An important leadership approach to this issue has emerged through the appointment of a dedicated chief wellness officer (CWO) focused on developing and executing robust programs to improve the well-being of clinicians. The CWO role is not new, but the pandemic has amplified its value. A 2020 article in Academic Medicine noted that Stanford Medicine was the first large healthcare organization to incorporate a dedicated CWO starting in 2017; over the next three years, approximately 20 academic healthcare organizations created similar positions. As COVID-19 continues to pummel the healthcare workforce with predictably rising rates of clinician burnout and exodus, more systems are now more urgently exploring the need for CWOs. To fill this role, leadership teams must be clear on its scope and mandate, the capabilities effective CWOs need, and how they can work together with a new CWO to drive real impact across their workforce.
Defining the role
The CWO is charged with facilitating system-wide change to enable clinicians to practice in a culture that prioritizes and promotes their ongoing well-being. In a nutshell, they are tasked with creating a healthier environment for healers to practice medicine and care for patients. To do this, CWOs focus on support and well-being of clinical staff at the individual, unit and system level — operating as a complement to, but distinct from, the HR department.
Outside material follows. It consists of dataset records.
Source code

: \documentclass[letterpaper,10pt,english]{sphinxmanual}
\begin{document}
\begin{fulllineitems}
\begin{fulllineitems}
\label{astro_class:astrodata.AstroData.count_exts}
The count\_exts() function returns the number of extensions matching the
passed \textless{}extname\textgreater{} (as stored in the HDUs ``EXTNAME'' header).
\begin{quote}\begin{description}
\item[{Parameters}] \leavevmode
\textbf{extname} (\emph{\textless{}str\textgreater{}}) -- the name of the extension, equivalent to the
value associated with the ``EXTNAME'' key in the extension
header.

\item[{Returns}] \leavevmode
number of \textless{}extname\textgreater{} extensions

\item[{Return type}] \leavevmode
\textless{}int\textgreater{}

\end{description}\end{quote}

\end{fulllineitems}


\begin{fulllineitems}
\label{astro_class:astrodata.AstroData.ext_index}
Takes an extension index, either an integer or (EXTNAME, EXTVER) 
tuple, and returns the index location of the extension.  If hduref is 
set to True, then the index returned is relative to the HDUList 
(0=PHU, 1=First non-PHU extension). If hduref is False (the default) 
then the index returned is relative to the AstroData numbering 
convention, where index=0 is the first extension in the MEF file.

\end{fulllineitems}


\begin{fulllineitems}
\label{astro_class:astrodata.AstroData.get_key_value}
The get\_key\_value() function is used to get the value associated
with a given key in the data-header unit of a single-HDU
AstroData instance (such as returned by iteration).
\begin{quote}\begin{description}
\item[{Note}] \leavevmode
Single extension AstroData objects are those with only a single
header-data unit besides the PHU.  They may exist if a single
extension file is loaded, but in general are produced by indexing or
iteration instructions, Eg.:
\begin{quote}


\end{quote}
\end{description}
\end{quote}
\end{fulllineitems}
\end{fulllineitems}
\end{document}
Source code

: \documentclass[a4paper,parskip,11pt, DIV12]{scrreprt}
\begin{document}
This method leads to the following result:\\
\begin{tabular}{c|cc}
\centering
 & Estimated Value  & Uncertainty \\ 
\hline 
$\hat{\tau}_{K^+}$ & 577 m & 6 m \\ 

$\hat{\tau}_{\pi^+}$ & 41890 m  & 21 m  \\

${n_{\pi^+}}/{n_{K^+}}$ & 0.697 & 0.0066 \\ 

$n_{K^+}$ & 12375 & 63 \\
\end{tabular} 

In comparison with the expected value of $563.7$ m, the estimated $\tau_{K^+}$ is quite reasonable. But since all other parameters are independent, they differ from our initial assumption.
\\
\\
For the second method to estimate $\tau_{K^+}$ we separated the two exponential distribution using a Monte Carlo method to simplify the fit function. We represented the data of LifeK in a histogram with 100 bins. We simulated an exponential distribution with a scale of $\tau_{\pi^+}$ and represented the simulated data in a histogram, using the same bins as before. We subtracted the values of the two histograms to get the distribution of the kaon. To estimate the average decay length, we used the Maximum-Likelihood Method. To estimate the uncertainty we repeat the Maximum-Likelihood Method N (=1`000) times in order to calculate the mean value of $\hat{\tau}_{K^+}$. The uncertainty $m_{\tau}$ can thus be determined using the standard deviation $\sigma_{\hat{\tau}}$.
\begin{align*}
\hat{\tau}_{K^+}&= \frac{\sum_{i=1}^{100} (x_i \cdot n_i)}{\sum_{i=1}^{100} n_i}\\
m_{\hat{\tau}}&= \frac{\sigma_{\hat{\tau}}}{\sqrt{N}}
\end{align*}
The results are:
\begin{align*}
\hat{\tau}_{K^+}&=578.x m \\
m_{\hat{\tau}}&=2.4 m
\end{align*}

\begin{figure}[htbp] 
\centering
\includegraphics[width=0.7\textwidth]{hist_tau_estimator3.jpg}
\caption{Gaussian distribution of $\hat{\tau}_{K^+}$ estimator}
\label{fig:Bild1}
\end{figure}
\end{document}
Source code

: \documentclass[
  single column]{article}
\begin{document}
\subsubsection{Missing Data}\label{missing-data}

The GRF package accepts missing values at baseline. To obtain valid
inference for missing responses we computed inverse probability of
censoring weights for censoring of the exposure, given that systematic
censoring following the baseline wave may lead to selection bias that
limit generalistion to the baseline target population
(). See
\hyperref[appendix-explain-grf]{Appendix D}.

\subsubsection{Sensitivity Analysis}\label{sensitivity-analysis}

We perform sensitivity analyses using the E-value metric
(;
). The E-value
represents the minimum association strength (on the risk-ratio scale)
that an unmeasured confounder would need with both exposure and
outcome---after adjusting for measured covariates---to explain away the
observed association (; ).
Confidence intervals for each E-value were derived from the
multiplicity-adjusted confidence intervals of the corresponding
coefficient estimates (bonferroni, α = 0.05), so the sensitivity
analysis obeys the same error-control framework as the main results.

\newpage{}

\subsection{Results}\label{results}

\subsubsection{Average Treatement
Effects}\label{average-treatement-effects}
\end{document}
Finding and attracting the right people
CWOs come from a range of clinical backgrounds, mostly but not exclusively physician specialties. They can be internal or external candidates, though internal candidates need to understand how different this role is than others that have existed. To attract top candidates, provider organizations must demonstrate an ongoing sustained commitment, with a direct line to the most senior executives in the organization and an opportunity to think differently in order to have tremendous impact on the clinical workforce.
CWOs are often known as cultural champions with a reputation for effective listening, recruitment, mentorship, development and retention of their teams and units. Critical capabilities for these leaders include the ability to design and lead change in partnership with system leaders and medical staff, a collaborative and flexible leadership style, and the ability to really hear what the frontline clinicians are experiencing while translating that to other leaders.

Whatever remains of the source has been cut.